The documentary Mother Jones And Her Children is now available to view at the link below.

This 2014 documentary tells the exciting story of Mary Harris/Mother Jones from her birth in Cork in 1837 to her death in 1930. 

It features US Labour historians such as Rosemary Feurer, who administers the website www.motherjonesmuseum.org and who writes extensively on Mother Jones. Elliott Gorn, author of Mother Jones: The Most Dangerous Woman in America appears also along with interviews with authors Simon Cordery and Marat Moore. Larry Spivack of the Illinois Labour History Society and John Alexander of the Virden Monument Committee and US trade union activists such as Mike Matjelki, Dave Rathke and Terry Reed take part. In addition, there is an interview with Uibh Laoghaire historian, Joe Creedon regarding the birth place of Ellen Cotter, the mother of Mary Harris, while members of the Cork Mother Jones Committee (CMJC) provide details about her baptism in Cork, and the Spirit of Mother Jones Festival.

According to James Nolan of the CMJC

“This documentary is ideal for anyone who wishes to learn more about this amazing Cork woman, a woman who survived horrific personal tragedy and bravely supported the trade union movement and fought for social justice in America for over four decades.

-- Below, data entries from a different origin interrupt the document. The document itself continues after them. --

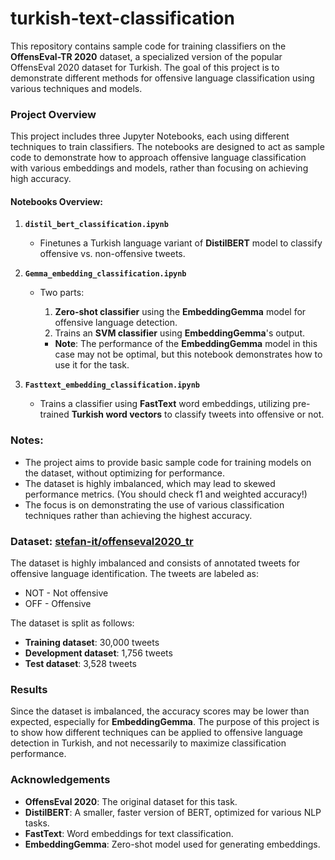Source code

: # turkish-text-classification
This repository contains sample code for training classifiers on the **OffensEval-TR 2020** dataset, a specialized version of the popular OffensEval 2020 dataset for Turkish. The goal of this project is to demonstrate different methods for offensive language classification using various techniques and models.

### Project Overview

This project includes three Jupyter Notebooks, each using different techniques to train classifiers. The notebooks are designed to act as sample code to demonstrate how to approach offensive language classification with various embeddings and models, rather than focusing on achieving high accuracy.

#### Notebooks Overview:

1. **`distil_bert_classification.ipynb`**

   * Finetunes a Turkish language variant of **DistilBERT** model 
    to classify offensive vs. non-offensive tweets.

2. **`Gemma_embedding_classification.ipynb`**

   * Two parts:

     1. **Zero-shot classifier** using the **EmbeddingGemma** model for offensive language detection.
     2. Trains an **SVM classifier** using **EmbeddingGemma**'s output.

     * **Note**: The performance of the **EmbeddingGemma** model in this case may not be optimal, but this notebook demonstrates how to use it for the task.

3. **`Fasttext_embedding_classification.ipynb`**

   * Trains a classifier using **FastText** word embeddings, utilizing pre-trained **Turkish word vectors** to classify tweets into offensive or not.

### Notes:

* The project aims to provide basic sample code for training models on the dataset, without optimizing for performance.
* The dataset is highly imbalanced, which may lead to skewed performance metrics. (You should check f1 and weighted accuracy!)
* The focus is on demonstrating the use of various classification techniques rather than achieving the highest accuracy.


### Dataset: [stefan-it/offenseval2020\_tr](https://huggingface.co/datasets/stefan-it/offenseval2020_tr)

The dataset is highly imbalanced and consists of annotated tweets for offensive language identification. The tweets are labeled as:

* NOT - Not offensive
* OFF - Offensive

The dataset is split as follows:

* **Training dataset**: 30,000 tweets
* **Development dataset**: 1,756 tweets
* **Test dataset**: 3,528 tweets

### Results

Since the dataset is imbalanced, the accuracy scores may be lower than expected, especially for **EmbeddingGemma**. The purpose of this project is to show how different techniques can be applied to offensive language detection in Turkish, and not necessarily to maximize classification performance.

### Acknowledgements

* **OffensEval 2020**: The original dataset for this task.
* **DistilBERT**: A smaller, faster version of BERT, optimized for various NLP tasks.
* **FastText**: Word embeddings for text classification.
* **EmbeddingGemma**: Zero-shot model used for generating embeddings.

Mary Harris’s efforts in the early 1900s to highlight the exploitation of children in the mines, mills and factories of America and her arguments that they should receive an education instead  will still resonate with school children across the world today. 

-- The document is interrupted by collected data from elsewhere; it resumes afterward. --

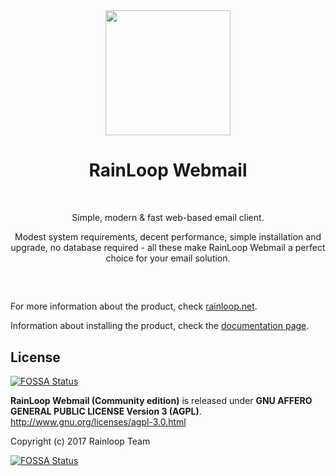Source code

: <div align="center">
  <a href="https://github.com/RainLoop/rainloop-webmail">
    <img width="200" heigth="200" src="https://www.rainloop.net/static/img/logo-256x256-tiny.png">
  </a>
  <br>
  <h1>RainLoop Webmail</h1>
  <br>
  <p>
    Simple, modern &amp; fast web-based email client.
  </p>
  <p>
    Modest system requirements, decent performance, simple installation and upgrade, no database required
    - all these make RainLoop Webmail a perfect choice for your email solution.
  </p>
  <h2></h2>
  <br>
</div>

For more information about the product, check [rainloop.net](http://www.rainloop.net/).

Information about installing the product, check the [documentation page](http://www.rainloop.net/docs/installation/).

## License
[![FOSSA Status](https://app.fossa.io/api/projects/git%2Bgithub.com%2Fkromonos%2Frainloop-webmail.svg?type=shield)](https://app.fossa.io/projects/git%2Bgithub.com%2Fkromonos%2Frainloop-webmail?ref=badge_shield)


**RainLoop Webmail (Community edition)** is released under
**GNU AFFERO GENERAL PUBLIC LICENSE Version 3 (AGPL)**.
http://www.gnu.org/licenses/agpl-3.0.html

Copyright (c) 2017 Rainloop Team


[![FOSSA Status](https://app.fossa.io/api/projects/git%2Bgithub.com%2Fkromonos%2Frainloop-webmail.svg?type=large)](https://app.fossa.io/projects/git%2Bgithub.com%2Fkromonos%2Frainloop-webmail?ref=badge_large)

This documentary should be included in the Irish educational curriculum.”

Mother Jones and Her Children remains available on CD. The link to the documentary also appears above the main website masthead.

It was produced by Frameworks Films and the Cork Mother Jones Committee. 

Muriel MacSwiney … An Unlikely Revolutionary!

The 2021 Spirit of Mother Jones Festival will contain an interview with Anne Twomey, teacher and historian on the life of Muriel MacSwiney. This will be shown on Cork Community TV on Thursday, November 25th at 8:00 pm followed by a Q&A with Anne at the Maldron Hotel.

Anne is a member of the Shandon Area History Group which recently published “Ordinary Women in Extraordinary Times”.

The Cork Mother Jones Committee through the Spirit of Mother Jones Festival has attempted over the past decade to research and promote the cause of women, especially strong independent women whose life stories have sometimes been ignored, silenced or deleted from the public discourse. In the following article Muriel MacSwiney … an Unlikely Revolutionary, we take a brief look at her eventful path through life.

Mary Harris and Muriel Murphy were both born on the north side of Cork City, but unlike the poverty of Mary Harris, Muriel Murphy was born to wealth and privilege at Carrigmore in Montenotte, a future heiress to the huge riches of the Cork merchant prince and unionist supporting Murphy family.

In Muriel’s statement to the Bureau of Military History (BMH) dated December 1951 she wrote “My family, of course, were completely imperialist, conservative, capitalist and roman catholic”.

The youngest in a family of six, she complained of being kept isolated from the “common people” and claimed to have left her snobbish convent at seventeen where she had “learned literally nothing”. Muriel received little formal education and author Angela Clifford in Letters to Angela Clifford suggested that as a result “her originality was left unfettered, she thought and then she did what her thinking suggested”.

Instead of a well-trodden pathway whereby she could have kept her head down and along with many former unionist families who simply blended into the new Free State then in its birth pangs through violent revolution, Muriel took a different path and boldly embraced the early Republican cause and later married Cork Volunteer leader Terence MacSwiney in 1917.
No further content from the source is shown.